3. Select character sets. Choose which character types to include:
- Uppercase letters (A-Z): Always enable
- Lowercase letters (a-z): Always enable
- Numbers (0-9): Always enable
- Special symbols (!@#$%^&*): Enable for most accounts; some services do not accept all symbols
Note: Enabling more character types dramatically increases password strength. A 16-character password using all four types is far stronger than a 20-character password using only letters.
4. Set the number of passwords. Generate multiple options at once so you can choose the one that feels most convenient to manually type (if needed) or simply use the first one.
5. Copy and save the password immediately. Click the copy button next to your chosen password to copy it to the clipboard. Immediately paste it into a password manager — do not try to memorize it.
Password Management Best Practices
Use a password manager. The single most impactful security improvement most people can make is adopting a password manager. Tools like Bitwarden (free, open source), 1Password, Dashlane, or your browser's built-in password manager can store hundreds of unique, randomly generated passwords securely. You only need to memorize one strong master password.
Never reuse passwords. Every account should have a unique password. This limits the damage from any single data breach — if one service is compromised, attackers cannot use those credentials anywhere else.
Enable two-factor authentication (2FA). Even a perfectly strong password can be stolen through phishing or malware. Two-factor authentication adds a second verification step (usually a time-based code from an authenticator app) that attackers cannot bypass even with your password.
Update passwords after data breaches. Use Have I Been Pwned (haveibeenpwned.com) to check if your email address appears in known data breaches. If it does, change the passwords for any compromised services immediately.

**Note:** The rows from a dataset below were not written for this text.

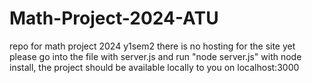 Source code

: # Math-Project-2024-ATU
repo for math project 2024 y1sem2
there is no hosting for the site yet
please go into the file with server.js and run "node server.js" with node install, 
the project should be available locally to you on localhost:3000

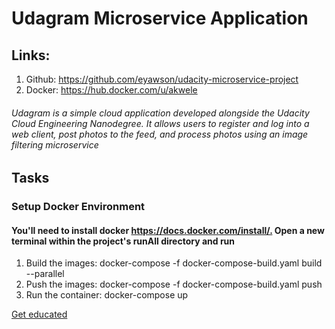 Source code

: # Udagram Microservice Application

## Links:

1. Github: <https://github.com/eyawson/udacity-microservice-project>
2. Docker: <https://hub.docker.com/u/akwele>

###### Udagram is a simple cloud application developed alongside the Udacity Cloud Engineering Nanodegree. It allows users to register and log into a web client, post photos to the feed, and process photos using an image filtering microservice

## Tasks

### Setup Docker Environment

#### You'll need to install docker <https://docs.docker.com/install/.> Open a new terminal within the project's runAll directory and run

1. Build the images: docker-compose -f docker-compose-build.yaml build --parallel
2. Push the images: docker-compose -f docker-compose-build.yaml push
3. Run the container: docker-compose up

[Get educated](https://www.udacity.com)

Be skeptical of security questions. "Your first pet's name" or "Your mother's maiden name" are not secret — they are often findable through social media or public records. If a site requires security questions, treat them like a secondary password: use random strings generated by your password manager, not real personal information.
Common Password Myths Debunked
Myth: "I'll remember a complex pattern like P@ssw0rd1."
Reality: Attackers know about common substitutions and patterns. "P@ssw0rd1" is in most cracking dictionaries. True security comes from randomness, not complexity through substitution.
Myth: "A longer password is always better than a complex short one."
Reality: Both length and character variety matter. A 20-character password using only lowercase letters is weaker than a 16-character password using all character types, because the lowercase-only password has far fewer possible combinations.
Myth: "My account isn't important enough to be targeted."
Reality: Most attacks are automated and target everyone. Attackers do not manually select victims — they run scripts against every discovered email address. Your "unimportant" social media account can be used to launch phishing attacks against your contacts or accessed for personal information.
Myth: "Changing passwords regularly makes them more secure."
Reality: Frequent mandatory password changes often result in users choosing weaker, predictable variations (Password1, Password2, etc.). Modern security guidance recommends changing passwords only when you suspect compromise, not on a mandatory schedule.
What to Do If Your Password Is Compromised
If you suspect a password has been stolen:
1. Change it immediately on the affected service.
2. Change it on every other service where you used the same password.
3. Check your email for suspicious login notifications from other services.
4. Enable 2FA on your most important accounts if you have not already.
5. Scan your device for malware that may be logging keystrokes.
Password security is an ongoing practice, not a one-time task. Generating strong, unique passwords with a trusted tool like Imgira, combined with a good password manager, puts you well ahead of the vast majority of users and dramatically reduces your risk of account compromise.